- _Problem to work on_
The string "through" may appear in lines of the listing. Report each line where it does.

- _Records_
_ _ _ _ _
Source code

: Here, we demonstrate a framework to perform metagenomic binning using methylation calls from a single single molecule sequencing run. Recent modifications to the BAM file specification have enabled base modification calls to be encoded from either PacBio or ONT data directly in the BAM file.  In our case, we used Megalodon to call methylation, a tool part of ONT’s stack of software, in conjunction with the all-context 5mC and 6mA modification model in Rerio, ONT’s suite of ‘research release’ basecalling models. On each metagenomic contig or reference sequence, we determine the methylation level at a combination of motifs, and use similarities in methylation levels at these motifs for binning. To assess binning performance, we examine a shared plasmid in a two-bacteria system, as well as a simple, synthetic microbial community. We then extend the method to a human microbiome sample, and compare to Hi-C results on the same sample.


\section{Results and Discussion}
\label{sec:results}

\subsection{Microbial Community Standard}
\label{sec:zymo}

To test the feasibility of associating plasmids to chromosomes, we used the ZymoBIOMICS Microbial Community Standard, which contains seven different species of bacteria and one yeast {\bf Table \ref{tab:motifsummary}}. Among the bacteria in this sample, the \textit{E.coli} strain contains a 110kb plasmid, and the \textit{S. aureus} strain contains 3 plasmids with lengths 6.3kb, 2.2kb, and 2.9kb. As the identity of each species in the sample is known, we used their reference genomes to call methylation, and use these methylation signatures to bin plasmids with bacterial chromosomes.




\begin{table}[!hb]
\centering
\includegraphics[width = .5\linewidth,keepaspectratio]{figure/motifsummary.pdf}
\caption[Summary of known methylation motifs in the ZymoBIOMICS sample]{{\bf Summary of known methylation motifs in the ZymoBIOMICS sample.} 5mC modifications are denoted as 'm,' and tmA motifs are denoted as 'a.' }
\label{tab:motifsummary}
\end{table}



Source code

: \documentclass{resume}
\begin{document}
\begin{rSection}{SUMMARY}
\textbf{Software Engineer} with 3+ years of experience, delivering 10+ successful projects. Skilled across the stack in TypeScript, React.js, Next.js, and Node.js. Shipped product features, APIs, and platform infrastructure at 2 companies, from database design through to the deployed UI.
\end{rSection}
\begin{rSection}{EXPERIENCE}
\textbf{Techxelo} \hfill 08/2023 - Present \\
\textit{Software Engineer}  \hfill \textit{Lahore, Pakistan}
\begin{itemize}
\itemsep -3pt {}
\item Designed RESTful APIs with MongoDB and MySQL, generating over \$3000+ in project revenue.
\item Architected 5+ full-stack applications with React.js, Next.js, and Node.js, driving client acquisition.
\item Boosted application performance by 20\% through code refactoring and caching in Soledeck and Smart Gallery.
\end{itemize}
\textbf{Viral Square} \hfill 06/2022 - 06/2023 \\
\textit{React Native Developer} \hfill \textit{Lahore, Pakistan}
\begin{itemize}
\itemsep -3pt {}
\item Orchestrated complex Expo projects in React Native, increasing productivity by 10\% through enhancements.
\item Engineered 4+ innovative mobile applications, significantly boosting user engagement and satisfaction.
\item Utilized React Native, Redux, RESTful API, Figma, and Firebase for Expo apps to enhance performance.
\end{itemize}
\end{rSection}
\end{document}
_ _ _ _ _
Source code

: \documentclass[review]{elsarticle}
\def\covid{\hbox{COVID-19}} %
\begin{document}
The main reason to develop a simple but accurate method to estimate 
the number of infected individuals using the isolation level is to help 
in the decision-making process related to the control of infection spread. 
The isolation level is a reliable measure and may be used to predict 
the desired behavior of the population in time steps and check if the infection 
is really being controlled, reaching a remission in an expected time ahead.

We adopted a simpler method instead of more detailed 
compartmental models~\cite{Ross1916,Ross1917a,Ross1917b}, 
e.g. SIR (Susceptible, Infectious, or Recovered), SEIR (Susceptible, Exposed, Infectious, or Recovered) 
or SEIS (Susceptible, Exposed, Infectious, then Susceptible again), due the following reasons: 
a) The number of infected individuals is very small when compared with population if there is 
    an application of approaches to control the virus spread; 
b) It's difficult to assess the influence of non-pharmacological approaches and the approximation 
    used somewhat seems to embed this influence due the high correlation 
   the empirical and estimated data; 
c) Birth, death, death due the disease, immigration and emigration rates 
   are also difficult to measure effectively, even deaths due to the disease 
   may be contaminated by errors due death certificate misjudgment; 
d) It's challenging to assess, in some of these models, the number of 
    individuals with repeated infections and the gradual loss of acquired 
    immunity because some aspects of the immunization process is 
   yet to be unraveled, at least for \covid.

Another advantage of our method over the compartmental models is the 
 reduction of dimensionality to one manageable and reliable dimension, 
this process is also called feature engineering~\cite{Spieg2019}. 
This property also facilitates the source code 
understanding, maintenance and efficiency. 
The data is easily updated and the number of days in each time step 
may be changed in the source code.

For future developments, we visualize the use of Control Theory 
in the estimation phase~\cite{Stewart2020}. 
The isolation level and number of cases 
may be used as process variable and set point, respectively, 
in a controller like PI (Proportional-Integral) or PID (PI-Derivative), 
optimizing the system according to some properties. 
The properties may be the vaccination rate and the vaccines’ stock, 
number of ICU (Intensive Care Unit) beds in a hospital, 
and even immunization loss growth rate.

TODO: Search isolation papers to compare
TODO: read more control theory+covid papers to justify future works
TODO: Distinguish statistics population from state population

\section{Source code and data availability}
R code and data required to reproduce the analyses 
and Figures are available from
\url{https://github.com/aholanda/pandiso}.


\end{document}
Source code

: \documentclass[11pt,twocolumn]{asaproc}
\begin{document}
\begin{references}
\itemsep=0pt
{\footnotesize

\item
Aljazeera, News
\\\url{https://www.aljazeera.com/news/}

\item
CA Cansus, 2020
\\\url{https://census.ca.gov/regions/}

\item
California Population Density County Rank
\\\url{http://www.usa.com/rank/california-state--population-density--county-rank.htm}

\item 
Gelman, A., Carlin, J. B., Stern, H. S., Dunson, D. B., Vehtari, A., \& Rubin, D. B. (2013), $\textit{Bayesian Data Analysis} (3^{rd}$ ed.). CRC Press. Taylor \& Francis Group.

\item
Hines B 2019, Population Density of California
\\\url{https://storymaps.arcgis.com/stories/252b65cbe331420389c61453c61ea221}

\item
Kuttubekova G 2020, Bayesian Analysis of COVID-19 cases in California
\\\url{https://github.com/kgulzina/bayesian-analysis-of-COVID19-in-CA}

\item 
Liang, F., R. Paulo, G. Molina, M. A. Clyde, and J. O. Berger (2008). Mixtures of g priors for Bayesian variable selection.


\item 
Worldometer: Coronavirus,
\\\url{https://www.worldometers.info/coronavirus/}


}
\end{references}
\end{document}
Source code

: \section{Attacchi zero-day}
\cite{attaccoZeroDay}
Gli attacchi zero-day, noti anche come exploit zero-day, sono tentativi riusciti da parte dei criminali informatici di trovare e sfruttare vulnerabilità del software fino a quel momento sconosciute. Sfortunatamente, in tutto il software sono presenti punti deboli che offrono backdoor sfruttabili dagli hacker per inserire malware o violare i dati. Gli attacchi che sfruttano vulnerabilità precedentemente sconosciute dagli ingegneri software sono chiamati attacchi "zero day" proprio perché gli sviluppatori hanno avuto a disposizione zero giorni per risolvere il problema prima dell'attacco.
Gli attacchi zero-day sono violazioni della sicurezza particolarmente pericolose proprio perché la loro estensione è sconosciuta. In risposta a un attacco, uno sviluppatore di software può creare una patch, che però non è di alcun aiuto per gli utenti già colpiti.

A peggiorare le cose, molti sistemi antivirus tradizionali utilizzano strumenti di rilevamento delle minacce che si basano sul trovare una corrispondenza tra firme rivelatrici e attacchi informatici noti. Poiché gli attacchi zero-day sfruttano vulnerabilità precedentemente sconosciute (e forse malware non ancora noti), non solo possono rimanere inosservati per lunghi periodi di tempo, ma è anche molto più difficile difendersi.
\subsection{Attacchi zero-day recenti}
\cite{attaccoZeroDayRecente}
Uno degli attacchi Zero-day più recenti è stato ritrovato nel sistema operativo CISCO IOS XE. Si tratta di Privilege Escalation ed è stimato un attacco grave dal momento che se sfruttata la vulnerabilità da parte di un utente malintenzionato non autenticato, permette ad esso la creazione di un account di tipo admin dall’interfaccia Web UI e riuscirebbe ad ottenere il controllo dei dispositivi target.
_ _ _ _ _
- _Exercise result_
\textbf{Software Engineer} with 3+ years of experience, delivering 10+ successful projects. Skilled across the stack in TypeScript, React.js, Next.js, and Node.js. Shipped product features, APIs, and platform infrastructure at 2 companies, from database design through to the deployed UI.
\item Boosted application performance by 20\% through code refactoring and caching in Soledeck and Smart Gallery.
\item Orchestrated complex Expo projects in React Native, increasing productivity by 10\% through enhancements.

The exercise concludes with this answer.